Heroic Death System – Herkes Küçük Ölümsüz Mantarı Seviyor 5.6
Şeytan onu her türlü zulmü yapmaya teşvik etti. Shang Ke,
üzerindeki baskının gerçekten çok fazla olduğunu ifade etmeye çalıştı.
Saklanabildiğinde saklandı. Saklanamayınca mantara dönüşür ve karanlık bir
köşede sessizce dinlenirdi.
Yan Lu, onun nasıl “değişemeyecek kadar inatçı” olduğunu
görünce zorlamadı, bunun yerine tek başına “besin aramaya” gitti. Döndüğünde,
vücudu öldürme niyetinden dolayı sırılsıklam oldu, Shang Ke şok oldu. Korkudan
değil, tam tersi. Sanki içindeki şeytan dantianı heyecan uyandıran nefis bir
şey kokluyor ve vücudundaki tüm gözenekler açılmış gibiydi.

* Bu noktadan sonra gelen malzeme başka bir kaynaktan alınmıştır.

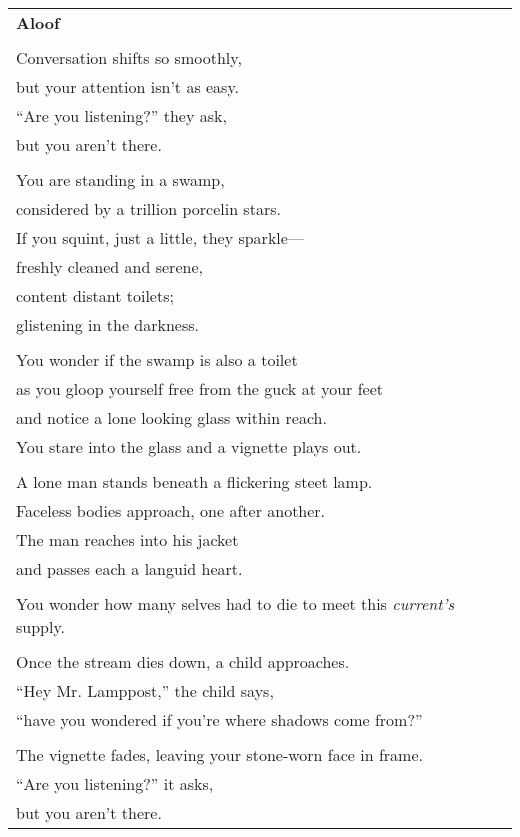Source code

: \documentclass{article}
\begin{document}
\begin{center}
\begin{tabular}{l}
\textbf{Aloof} \\
\\
Conversation shifts so smoothly, \\
but your attention isn't as easy. \\
``Are you listening?'' they ask, \\
but you aren't there. \\
\\
You are standing in a swamp, \\
considered by a trillion porcelin stars. \\
If you squint, just a little, they sparkle--- \\
\hspace*{2ex}freshly cleaned and serene, \\
content distant toilets; \\
glistening in the darkness. \\
\\
You wonder if the swamp is also a toilet \\
as you gloop yourself free from the guck at your feet \\
and notice a lone looking glass within reach. \\
You stare into the glass and a vignette plays out. \\
\\
A lone man stands beneath a flickering steet lamp. \\
Faceless bodies approach, one after another. \\
The man reaches into his jacket \\
and passes each a languid heart. \\
\\
You wonder how many selves had to die to meet this \textit{current's}
	supply. \\
\\
Once the stream dies down, a child approaches. \\
``Hey Mr. Lamppost,'' the child says, \\
``have you wondered if you're where shadows come from?'' \\
\\
The vignette fades, leaving your stone-worn face in frame. \\
``Are you listening?'' it asks, \\
but you aren't there. \\

\end{tabular}
\end{center}
\end{document}
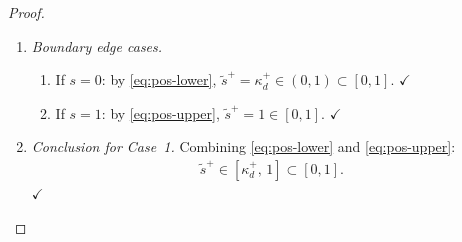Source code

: \documentclass[12pt,openany]{book}
\numberwithin{equation}{chapter}
\theoremstyle{plain}
\theoremstyle{definition}
\theoremstyle{remark}
\begin{document}
\begin{proof}
\begin{enumerate}
\begin{align}
    \end{align}
  \item \emph{Boundary edge cases.}
    \begin{enumerate}
      \item If $s = 0$: by \eqref{eq:pos-lower},
        $\tilde{s}^{+} = \kappa_d^{+} \in (0,1) \subset [0,1]$.
        $\checkmark$
      \item If $s = 1$: by \eqref{eq:pos-upper},
        $\tilde{s}^{+} = 1 \in [0,1]$.  $\checkmark$
    \end{enumerate}
  \item \emph{Conclusion for Case~1.}
    Combining \eqref{eq:pos-lower} and \eqref{eq:pos-upper}:
    \begin{align}
      \tilde{s}^{+} \in [\kappa_d^{+},\,1] \subset [0,1].
      \label{eq:pos-conclusion}
    \end{align}
    $\checkmark$
\end{enumerate}


\end{proof}
\end{document}
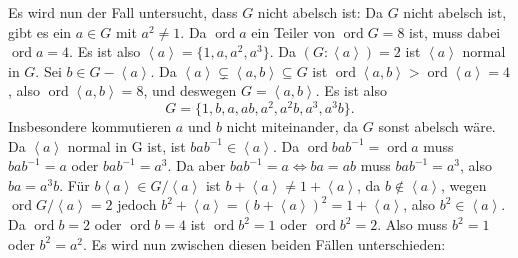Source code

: \documentclass[a4paper,10pt]{article}
\theoremstyle{definition}
\newcommand{\ord}{\operatorname{ord}}
\newcommand{\gen}[1]{\left\langle#1\right\rangle}
\begin{document}
Es wird nun der Fall untersucht, dass $G$ nicht abelsch ist: Da $G$ nicht abelsch ist, gibt es ein $a \in G$ mit $a^2 \neq 1$. Da $\ord a$ ein Teiler von $\ord G = 8$ ist, muss dabei $\ord a = 4$. Es ist also $\gen{a} = \{1, a, a^2, a^3\}$. Da $(G : \gen{a}) = 2$ ist $\gen{a}$ normal in $G$. Sei $b \in G-\gen{a}$. Da $\gen{a} \subsetneq \gen{a,b} \subseteq G$ ist $\ord \gen{a,b} > \ord \gen{a} = 4$, also $\ord \gen{a,b} = 8$, und deswegen $G = \gen{a,b}$. Es ist also
\[
 G = \{1, b, a, ab, a^2, a^2 b, a^3, a^3 b\}.
\]
Insbesondere kommutieren $a$ und $b$ nicht miteinander, da $G$ sonst abelsch wäre. Da $\gen{a}$ normal in G ist, ist $bab^{-1} \in \gen{a}$. Da $\ord bab^{-1}  = \ord a$ muss $bab^{-1} = a$ oder $bab^{-1} = a^3$. Da aber $bab^{-1} = a \Leftrightarrow ba = ab$ muss $bab^{-1} = a^3$, also $ba = a^3 b$. Für $b\gen{a} \in G/\!\gen{a}$ ist $b+\gen{a} \neq 1+\gen{a}$, da $b \not\in \gen{a}$, wegen $\ord G/\!\gen{a} = 2$ jedoch $b^2 + \gen{a} = (b+\gen{a})^2 = 1+\gen{a}$, also $b^2 \in \gen{a}$. Da $\ord b = 2$ oder $\ord b = 4$ ist $\ord b^2 = 1$ oder $\ord b^2 = 2$. Also muss $b^2 = 1$ oder $b^2 = a^2$. Es wird nun zwischen diesen beiden Fällen unterschieden:
\end{document}
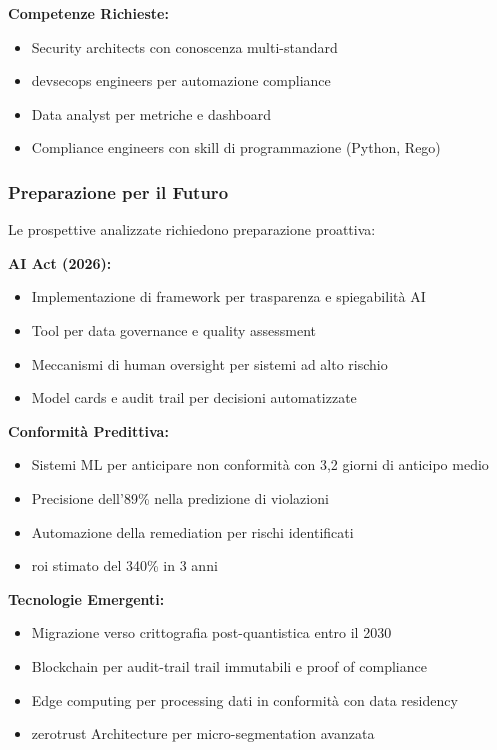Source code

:\textbf{Competenze Richieste:}
\begin{itemize}
    \item Security architects con conoscenza multi-standard
    \item \gls{devsecops} engineers per automazione compliance
    \item Data analyst per metriche e dashboard
    \item Compliance engineers con skill di programmazione (Python, Rego)
\end{itemize}

\subsubsection{Preparazione per il Futuro}

Le prospettive analizzate richiedono preparazione proattiva:

\textbf{AI Act (2026):}
\begin{itemize}
    \item Implementazione di framework per trasparenza e spiegabilità AI
    \item Tool per data governance e quality assessment
    \item Meccanismi di human oversight per sistemi ad alto rischio
    \item Model cards e audit trail per decisioni automatizzate
\end{itemize}

\textbf{Conformità Predittiva:}
\begin{itemize}
    \item Sistemi ML per anticipare non conformità con 3,2 giorni di anticipo medio
    \item Precisione dell'89\% nella predizione di violazioni
    \item Automazione della remediation per rischi identificati
    \item \gls{roi} stimato del 340\% in 3 anni
\end{itemize}

\textbf{Tecnologie Emergenti:}
\begin{itemize}
    \item Migrazione verso crittografia post-quantistica entro il 2030
    \item Blockchain per \gls{audit-trail} trail immutabili e proof of compliance
    \item Edge computing per processing dati in conformità con data residency
    \item \gls{zerotrust} Architecture per \gls{micro-segmentation} avanzata
\end{itemize}

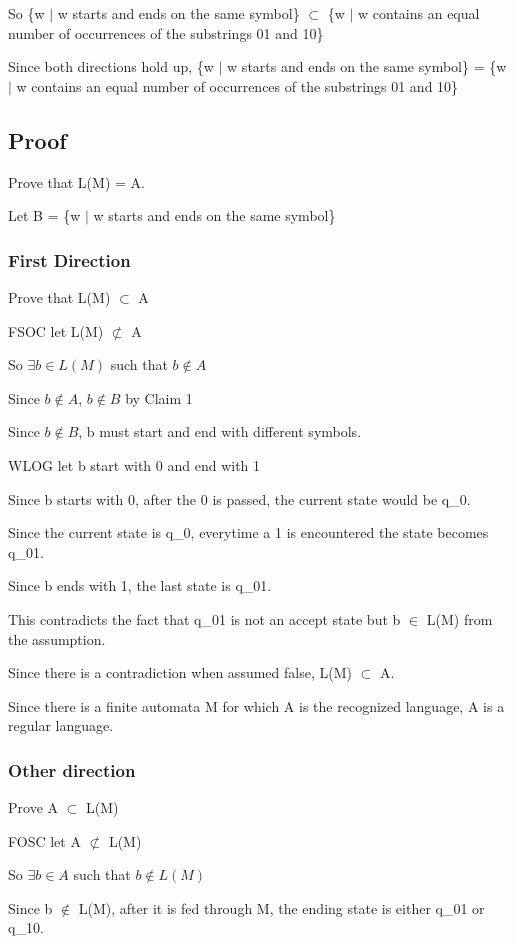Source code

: \documentclass[letterpaper, 11pt]{article}
\begin{document}
So \{w $\mid$ w starts and ends on the same symbol\} $\subset$ \{w $\mid$ w contains an equal number of occurrences of the substrings 01 and 10\}

Since both directions hold up, \{w $\mid$ w starts and ends on the same symbol\} = \{w $\mid$ w contains an equal number of occurrences of the substrings 01 and 10\}
\subsection*{Proof}
Prove that L(M) = A.

Let B = \{w $\mid$ w starts and ends on the same symbol\}
\subsubsection*{First Direction}
Prove that L(M) $\subset$ A

FSOC let L(M) $\not\subset$ A

So $\exists b \in L(M)$ such that $b \notin A$

Since $b \notin A$, $b \notin B$ by Claim 1

Since $b \notin B$, b must start and end with different symbols.

WLOG let b start with 0 and end with 1

Since b starts with 0, after the 0 is passed, the current state would be q\_0.

Since the current state is q\_0, everytime a 1 is encountered the state becomes q\_01.

Since b ends with 1, the last state is q\_01.

This contradicts the fact that q\_01 is not an accept state but b $\in$ L(M) from the assumption.

Since there is a contradiction when assumed false, L(M) $\subset$ A.

Since there is a finite automata M for which A is the recognized language, A is a regular language.

\subsubsection*{Other direction}
Prove A $\subset$ L(M)

FOSC let A $\not\subset$ L(M)

So $\exists b \in A$ such that $b \notin L(M)$

Since b $\notin$ L(M), after it is fed through M, the ending state is either q\_01 or q\_10.
\end{document}
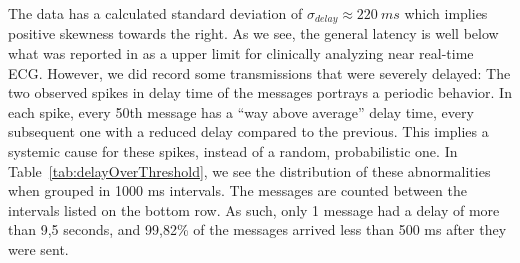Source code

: \begin{table}[]
\centering
\caption{End to end delays larger than given thresholds}
\label{tab:delayOverThreshold}
\end{table}

The data has a calculated standard deviation of $\sigma_{delay} \approx {220}\:ms$ which implies positive skewness towards the right. As we see, the general latency is well below what was reported in \cite{Alesanco:2010kc} as a upper limit for clinically analyzing near real-time ECG. However, we did record some transmissions that were severely delayed: The two observed spikes in delay time of the messages portrays a periodic behavior. In each spike, every 50th message has a ``way above average'' delay time, every subsequent one with a reduced delay compared to the previous. This implies a systemic cause for these spikes, instead of a random, probabilistic one. In Table~\ref{tab:delayOverThreshold}, we see the distribution of these abnormalities when grouped in 1000 ms intervals. The messages are counted between the intervals listed on the bottom row. As such, only 1 message had a delay of more than 9,5 seconds, and 99,82\% of the messages arrived less than 500 ms after they were sent.

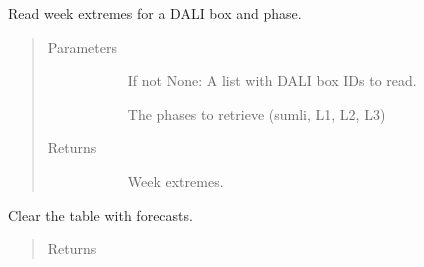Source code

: \documentclass[letterpaper,10pt,english]{sphinxmanual}
\begin{document}
\begin{fulllineitems}
\label{\detokenize{autoapi/src/utils/snowflake/index:src.utils.snowflake.read_week_extremes}}
Read week extremes for a DALI box and phase.
\begin{quote}\begin{description}
\item[{Parameters}] \leavevmode\begin{description}
\item[{}] \leavevmode
If not None: A list with DALI box IDs to read.

\item[{}] \leavevmode
The phases to retrieve (sumli, L1, L2, L3)

\end{description}

\item[{Returns}] \leavevmode\begin{description}
\item[{}] \leavevmode
Week extremes.

\end{description}

\end{description}\end{quote}

\end{fulllineitems}


\begin{fulllineitems}
\label{\detokenize{autoapi/src/utils/snowflake/index:src.utils.snowflake.clear_forecasts}}
Clear the table with forecasts.
\begin{quote}\begin{description}
\item[{Returns}] \leavevmode\begin{description}
\item[{}] \leavevmode
\end{description}

\end{description}\end{quote}

\end{fulllineitems}
\end{document}
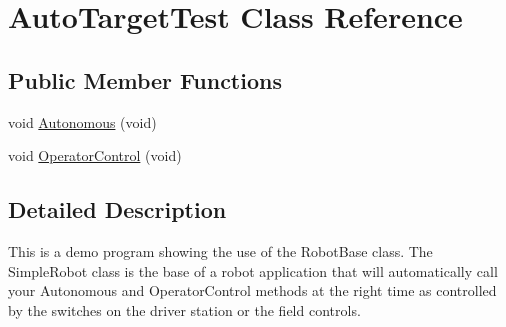 \hypertarget{class_auto_target_test}{\section{Auto\-Target\-Test Class Reference}
\label{class_auto_target_test}
}
\subsection*{Public Member Functions}
\begin{DoxyCompactItemize}
\item 
void \hyperlink{class_auto_target_test_a718386ba75b9472eb51a78a63c1eb8fd}{Autonomous} (void)
\item 
void \hyperlink{class_auto_target_test_a530cef7a8526676787341aebd9f60314}{Operator\-Control} (void)
\end{DoxyCompactItemize}


\subsection{Detailed Description}
This is a demo program showing the use of the Robot\-Base class. The Simple\-Robot class is the base of a robot application that will automatically call your Autonomous and Operator\-Control methods at the right time as controlled by the switches on the driver station or the field controls. 

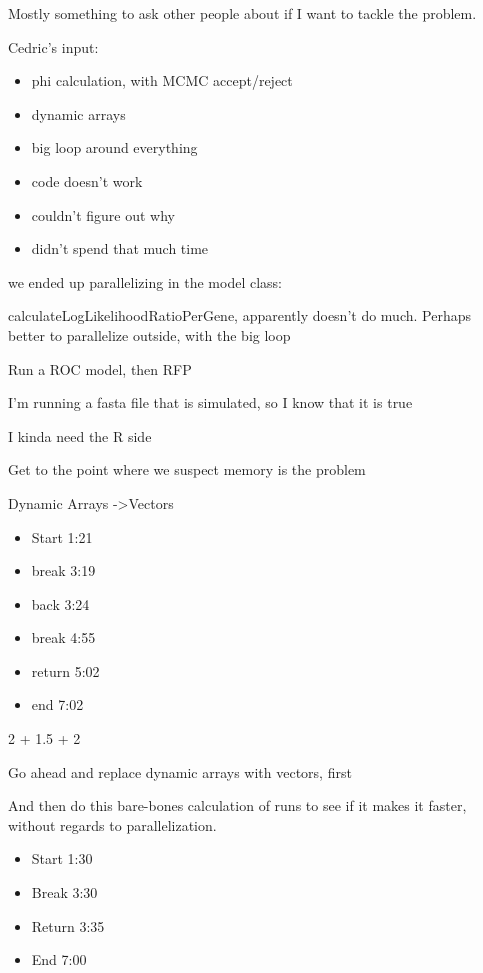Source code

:\documentclass[12pt,hyperref]{labbook}
\begin{document}
Mostly something to ask other people about if I want to tackle the problem.



Cedric's input:
\begin{itemize}
    \item phi calculation, with MCMC accept/reject
    \item dynamic arrays
    \item big loop around everything
    \item code doesn’t work
    \item couldn’t figure out why
    \item didn’t spend that much time
\end{itemize}

we ended up parallelizing in the model class:

calculateLogLikelihoodRatioPerGene, apparently doesn’t do much.
Perhaps better to parallelize outside, with the big loop

Run a ROC model, then RFP

I’m running a fasta file that is simulated, so I know that it is true

I kinda need the R side

Get to the point where we suspect memory is the problem

Dynamic Arrays -\textgreater Vectors


\begin{itemize}
    \item Start 1:21
    \item break 3:19
    \item back 3:24
    \item break 4:55
    \item return 5:02
    \item end 7:02
\end{itemize}

2 + 1.5 + 2


Go ahead and replace dynamic arrays with vectors, first

And then do this bare-bones calculation of runs to see if it makes it faster,
without regards to parallelization.


\begin{itemize}
    \item Start 1:30
    \item Break 3:30
    \item Return 3:35
    \item End 7:00
\end{itemize}
\end{document}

Yan Lu, “Başkalarının öz enerjisini emmeye istekli olmadığın
için, bunu senin yerine yapacağım.” dedi.
Sadece her dışarı çıktığında biraz daha fazla öz enerjisi
toplamaya ihtiyacı var, ancak onu emmekten kaçınması gerekiyordu. Sonra geri
dönüp, Küçük Mantar ile çift uygulama yapabilirdi. Küçük Mantar bir iblis
ruhuydu, bu yüzden onunla çift uygulama yapmak Yan Lu'ya küçük bir miktar iblis
qi’si kazandırdı. Qi özünün kalitesi yüksek olmasa da, miktar nedeniyle onu özümsemek
yine de elverişliydi.
“Küçük Mantar, insan formuna dönüş.” Yan Lu, Shang Ke'nin
yumuşak mantar kafasını sıkıştırdı.
Shang Ke hareket etmedi.
“Dönüşmezsen, seni ağzımda tutacağım. Çift uygulama yine de
işe yarayacak.” Yan Lu soyunurken yavaşça konuştu.
‘Seni, ağzımda, tutacağım, mı?!’ Zevkin bu kadar ağır mı?
Shang Ke'nin bedeni titredi ve bir an kendisiyle mücadele ettikten sonra
nihayet insana dönüştü.
Yan Lu ona sarıldı ve bir dönüşle taş yatakta oturduktan
sonra, ustaca bacaklarını beline doladı.
Alt bedenleri sıkıca bağlandı.
Shang Ke, Yan Lu'nun vücudundan gelen kokuyu gerçekten
seviyordu ya da daha doğrusu, onu gerçekten seven şeytan dantianı’ydı. Nektarı
tespit eden bir arı gibiydi - o kadar lezzetli ve baştan çıkarıcı ki, direnmek
zordu.
Ancak, direnmesi ne kadar zor olursa olsun, Yan Lu'nun
başarılı bir şekilde şeytana dönüşmesine izin veremezdi.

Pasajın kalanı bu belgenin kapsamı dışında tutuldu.